Source texts of formatted documents:
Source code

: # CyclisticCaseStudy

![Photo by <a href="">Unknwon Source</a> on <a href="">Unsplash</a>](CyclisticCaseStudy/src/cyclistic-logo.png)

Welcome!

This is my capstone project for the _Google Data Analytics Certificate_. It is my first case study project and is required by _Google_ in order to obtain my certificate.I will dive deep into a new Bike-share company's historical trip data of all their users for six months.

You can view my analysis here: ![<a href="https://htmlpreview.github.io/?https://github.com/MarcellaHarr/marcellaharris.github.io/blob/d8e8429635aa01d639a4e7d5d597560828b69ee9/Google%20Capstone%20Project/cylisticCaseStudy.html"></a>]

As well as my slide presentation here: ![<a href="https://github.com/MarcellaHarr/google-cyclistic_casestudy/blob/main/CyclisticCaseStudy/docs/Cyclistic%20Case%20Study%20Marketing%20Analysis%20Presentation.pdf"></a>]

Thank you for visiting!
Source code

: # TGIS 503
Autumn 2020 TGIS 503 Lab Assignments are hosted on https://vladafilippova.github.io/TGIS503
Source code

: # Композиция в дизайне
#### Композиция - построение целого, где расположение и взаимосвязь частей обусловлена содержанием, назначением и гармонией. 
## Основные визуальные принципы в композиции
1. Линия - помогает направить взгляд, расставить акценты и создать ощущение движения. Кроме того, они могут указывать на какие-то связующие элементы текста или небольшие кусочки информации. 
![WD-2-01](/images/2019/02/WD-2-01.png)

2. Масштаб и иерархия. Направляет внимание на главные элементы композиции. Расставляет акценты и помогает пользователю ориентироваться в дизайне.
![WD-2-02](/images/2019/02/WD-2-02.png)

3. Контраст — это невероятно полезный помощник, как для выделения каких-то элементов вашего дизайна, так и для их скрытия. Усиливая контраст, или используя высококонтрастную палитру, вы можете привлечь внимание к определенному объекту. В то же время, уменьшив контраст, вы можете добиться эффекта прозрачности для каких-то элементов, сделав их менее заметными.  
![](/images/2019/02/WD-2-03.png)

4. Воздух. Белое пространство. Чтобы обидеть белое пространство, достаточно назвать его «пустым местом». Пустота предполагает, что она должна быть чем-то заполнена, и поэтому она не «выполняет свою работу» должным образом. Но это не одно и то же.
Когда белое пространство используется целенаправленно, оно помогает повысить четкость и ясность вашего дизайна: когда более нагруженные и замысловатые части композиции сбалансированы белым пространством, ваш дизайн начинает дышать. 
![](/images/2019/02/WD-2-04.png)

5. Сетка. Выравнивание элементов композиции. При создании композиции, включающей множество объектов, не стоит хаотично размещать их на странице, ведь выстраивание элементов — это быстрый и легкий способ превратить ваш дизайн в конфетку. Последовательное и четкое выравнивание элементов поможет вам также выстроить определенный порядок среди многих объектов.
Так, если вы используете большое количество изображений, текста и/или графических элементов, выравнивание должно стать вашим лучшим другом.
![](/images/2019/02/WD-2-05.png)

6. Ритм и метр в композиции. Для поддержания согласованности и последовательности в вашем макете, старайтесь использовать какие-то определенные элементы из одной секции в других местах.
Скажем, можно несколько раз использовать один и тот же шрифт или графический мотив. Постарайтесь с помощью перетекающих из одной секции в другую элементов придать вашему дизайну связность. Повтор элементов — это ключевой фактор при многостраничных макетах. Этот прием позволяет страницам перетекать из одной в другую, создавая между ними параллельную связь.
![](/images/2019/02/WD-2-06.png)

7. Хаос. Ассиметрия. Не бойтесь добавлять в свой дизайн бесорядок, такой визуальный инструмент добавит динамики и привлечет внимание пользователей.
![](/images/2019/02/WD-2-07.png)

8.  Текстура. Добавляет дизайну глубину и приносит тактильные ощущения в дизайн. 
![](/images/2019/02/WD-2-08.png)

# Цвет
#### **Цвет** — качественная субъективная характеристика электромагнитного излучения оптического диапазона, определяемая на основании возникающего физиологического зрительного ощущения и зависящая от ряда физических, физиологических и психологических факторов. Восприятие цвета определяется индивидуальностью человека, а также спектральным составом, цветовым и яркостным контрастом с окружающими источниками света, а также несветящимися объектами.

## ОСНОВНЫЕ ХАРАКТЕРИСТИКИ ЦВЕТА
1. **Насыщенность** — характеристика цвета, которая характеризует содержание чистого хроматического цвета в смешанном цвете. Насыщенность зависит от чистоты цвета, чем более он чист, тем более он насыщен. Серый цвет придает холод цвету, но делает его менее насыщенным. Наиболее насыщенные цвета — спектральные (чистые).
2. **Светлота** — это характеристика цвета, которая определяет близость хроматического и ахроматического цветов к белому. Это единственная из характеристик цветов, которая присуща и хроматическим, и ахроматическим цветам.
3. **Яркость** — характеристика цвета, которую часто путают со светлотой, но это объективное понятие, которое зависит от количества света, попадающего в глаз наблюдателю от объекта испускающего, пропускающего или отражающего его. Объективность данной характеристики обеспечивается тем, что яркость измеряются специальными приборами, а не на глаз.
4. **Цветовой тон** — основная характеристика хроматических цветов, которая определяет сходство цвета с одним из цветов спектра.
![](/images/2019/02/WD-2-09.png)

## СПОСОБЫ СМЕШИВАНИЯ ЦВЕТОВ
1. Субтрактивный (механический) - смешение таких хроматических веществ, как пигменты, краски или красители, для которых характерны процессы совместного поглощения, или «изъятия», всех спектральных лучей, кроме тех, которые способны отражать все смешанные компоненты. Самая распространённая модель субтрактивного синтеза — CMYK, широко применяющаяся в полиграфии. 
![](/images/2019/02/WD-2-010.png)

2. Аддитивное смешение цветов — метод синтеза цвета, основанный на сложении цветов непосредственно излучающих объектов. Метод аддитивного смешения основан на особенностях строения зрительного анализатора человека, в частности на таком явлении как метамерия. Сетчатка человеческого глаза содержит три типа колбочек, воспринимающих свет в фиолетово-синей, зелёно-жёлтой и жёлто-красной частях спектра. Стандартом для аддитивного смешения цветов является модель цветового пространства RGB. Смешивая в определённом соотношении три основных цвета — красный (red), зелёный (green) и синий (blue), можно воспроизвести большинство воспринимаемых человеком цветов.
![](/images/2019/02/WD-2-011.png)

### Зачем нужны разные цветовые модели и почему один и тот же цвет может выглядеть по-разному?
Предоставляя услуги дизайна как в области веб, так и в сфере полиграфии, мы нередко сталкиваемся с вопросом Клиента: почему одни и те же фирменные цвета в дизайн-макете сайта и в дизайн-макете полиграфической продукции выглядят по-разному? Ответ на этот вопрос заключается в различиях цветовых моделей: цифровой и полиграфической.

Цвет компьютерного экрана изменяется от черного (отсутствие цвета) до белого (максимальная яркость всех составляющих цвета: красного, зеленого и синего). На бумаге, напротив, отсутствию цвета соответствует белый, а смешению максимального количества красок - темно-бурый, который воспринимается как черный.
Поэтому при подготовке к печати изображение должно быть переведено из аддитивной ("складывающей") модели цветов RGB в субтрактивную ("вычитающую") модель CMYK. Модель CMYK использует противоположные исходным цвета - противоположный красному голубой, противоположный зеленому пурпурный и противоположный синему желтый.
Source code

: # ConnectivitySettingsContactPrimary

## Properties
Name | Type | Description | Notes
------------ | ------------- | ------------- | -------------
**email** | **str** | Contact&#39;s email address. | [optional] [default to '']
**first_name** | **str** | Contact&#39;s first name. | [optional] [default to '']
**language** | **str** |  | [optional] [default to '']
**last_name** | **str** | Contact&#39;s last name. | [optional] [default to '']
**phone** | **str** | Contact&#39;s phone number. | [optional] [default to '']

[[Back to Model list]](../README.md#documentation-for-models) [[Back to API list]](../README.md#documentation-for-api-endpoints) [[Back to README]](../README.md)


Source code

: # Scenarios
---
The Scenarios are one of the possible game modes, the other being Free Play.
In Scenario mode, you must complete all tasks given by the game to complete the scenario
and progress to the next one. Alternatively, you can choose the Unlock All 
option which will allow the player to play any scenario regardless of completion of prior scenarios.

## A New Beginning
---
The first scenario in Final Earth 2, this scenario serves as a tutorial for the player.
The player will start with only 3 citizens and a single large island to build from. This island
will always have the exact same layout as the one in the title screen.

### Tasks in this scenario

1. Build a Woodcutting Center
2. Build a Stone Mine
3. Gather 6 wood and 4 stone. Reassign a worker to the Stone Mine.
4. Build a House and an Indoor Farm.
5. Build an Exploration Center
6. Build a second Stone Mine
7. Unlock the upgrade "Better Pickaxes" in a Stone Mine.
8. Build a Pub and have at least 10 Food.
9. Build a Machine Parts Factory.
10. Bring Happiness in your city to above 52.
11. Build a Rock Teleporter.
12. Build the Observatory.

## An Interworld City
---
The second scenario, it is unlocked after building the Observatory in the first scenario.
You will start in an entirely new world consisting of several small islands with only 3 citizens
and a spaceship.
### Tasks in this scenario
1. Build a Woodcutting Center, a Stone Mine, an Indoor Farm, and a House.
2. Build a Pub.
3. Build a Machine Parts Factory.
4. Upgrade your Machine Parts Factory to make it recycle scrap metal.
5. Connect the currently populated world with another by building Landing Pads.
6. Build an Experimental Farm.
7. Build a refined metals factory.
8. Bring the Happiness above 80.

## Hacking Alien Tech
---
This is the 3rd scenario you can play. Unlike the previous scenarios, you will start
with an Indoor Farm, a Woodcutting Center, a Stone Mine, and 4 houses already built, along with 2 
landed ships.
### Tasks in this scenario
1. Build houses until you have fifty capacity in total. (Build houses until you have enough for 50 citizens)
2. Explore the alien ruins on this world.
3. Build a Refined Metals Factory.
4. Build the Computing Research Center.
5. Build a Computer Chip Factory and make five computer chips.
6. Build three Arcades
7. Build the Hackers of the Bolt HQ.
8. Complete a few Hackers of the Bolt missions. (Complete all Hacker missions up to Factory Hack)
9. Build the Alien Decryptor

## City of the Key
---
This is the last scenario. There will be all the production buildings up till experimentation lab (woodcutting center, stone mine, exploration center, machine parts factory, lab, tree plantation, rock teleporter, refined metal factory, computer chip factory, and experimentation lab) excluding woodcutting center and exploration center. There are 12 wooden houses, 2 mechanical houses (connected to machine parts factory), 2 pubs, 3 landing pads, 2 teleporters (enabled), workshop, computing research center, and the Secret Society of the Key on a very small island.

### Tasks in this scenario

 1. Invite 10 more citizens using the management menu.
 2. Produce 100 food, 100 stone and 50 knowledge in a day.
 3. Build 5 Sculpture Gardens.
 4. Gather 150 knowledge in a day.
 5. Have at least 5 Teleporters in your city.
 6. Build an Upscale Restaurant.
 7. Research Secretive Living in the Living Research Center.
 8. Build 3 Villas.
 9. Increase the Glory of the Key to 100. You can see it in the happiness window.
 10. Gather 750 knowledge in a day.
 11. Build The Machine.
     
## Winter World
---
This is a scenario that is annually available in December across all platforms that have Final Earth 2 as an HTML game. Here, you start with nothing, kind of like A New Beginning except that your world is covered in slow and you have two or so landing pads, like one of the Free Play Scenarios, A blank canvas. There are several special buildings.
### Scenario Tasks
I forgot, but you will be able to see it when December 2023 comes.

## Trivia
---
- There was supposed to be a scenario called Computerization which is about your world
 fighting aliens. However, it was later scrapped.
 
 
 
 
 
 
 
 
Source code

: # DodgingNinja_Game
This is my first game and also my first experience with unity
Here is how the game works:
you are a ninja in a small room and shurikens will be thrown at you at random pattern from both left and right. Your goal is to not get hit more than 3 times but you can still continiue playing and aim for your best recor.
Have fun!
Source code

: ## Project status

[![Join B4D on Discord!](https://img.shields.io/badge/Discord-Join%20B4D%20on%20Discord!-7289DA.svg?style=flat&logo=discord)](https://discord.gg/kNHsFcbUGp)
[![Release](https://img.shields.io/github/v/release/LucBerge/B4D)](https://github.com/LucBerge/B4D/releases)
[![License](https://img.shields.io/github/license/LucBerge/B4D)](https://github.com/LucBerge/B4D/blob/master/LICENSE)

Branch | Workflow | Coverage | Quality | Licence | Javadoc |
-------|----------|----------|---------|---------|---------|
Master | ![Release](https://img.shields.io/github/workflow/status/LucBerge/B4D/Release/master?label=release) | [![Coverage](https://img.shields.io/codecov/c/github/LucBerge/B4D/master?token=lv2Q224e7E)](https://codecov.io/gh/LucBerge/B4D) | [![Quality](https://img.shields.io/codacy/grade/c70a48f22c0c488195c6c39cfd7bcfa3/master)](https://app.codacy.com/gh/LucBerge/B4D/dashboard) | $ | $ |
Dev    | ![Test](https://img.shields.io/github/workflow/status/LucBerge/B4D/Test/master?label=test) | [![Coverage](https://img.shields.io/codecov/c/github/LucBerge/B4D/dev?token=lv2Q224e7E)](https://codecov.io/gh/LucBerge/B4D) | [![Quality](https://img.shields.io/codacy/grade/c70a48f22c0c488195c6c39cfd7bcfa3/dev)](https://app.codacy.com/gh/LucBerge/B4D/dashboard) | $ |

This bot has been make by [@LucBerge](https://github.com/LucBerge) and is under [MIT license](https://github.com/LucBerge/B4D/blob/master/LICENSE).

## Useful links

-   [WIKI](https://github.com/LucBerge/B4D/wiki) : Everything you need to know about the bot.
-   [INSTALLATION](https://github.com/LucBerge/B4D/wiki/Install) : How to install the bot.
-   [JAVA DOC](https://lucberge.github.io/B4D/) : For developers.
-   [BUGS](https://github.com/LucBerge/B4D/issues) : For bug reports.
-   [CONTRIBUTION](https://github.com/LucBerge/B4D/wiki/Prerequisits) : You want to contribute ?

● Aim of the task
Could you output, exactly and with nothing else, the lines from the start of the records through the line containing "You can view"?

● Result of this exercise
Source code

: # CyclisticCaseStudy

![Photo by <a href="">Unknwon Source</a> on <a href="">Unsplash</a>](CyclisticCaseStudy/src/cyclistic-logo.png)

Welcome!

This is my capstone project for the _Google Data Analytics Certificate_. It is my first case study project and is required by _Google_ in order to obtain my certificate.I will dive deep into a new Bike-share company's historical trip data of all their users for six months.

You can view my analysis here: ![<a href="https://htmlpreview.github.io/?https://github.com/MarcellaHarr/marcellaharris.github.io/blob/d8e8429635aa01d639a4e7d5d597560828b69ee9/Google%20Capstone%20Project/cylisticCaseStudy.html"></a>]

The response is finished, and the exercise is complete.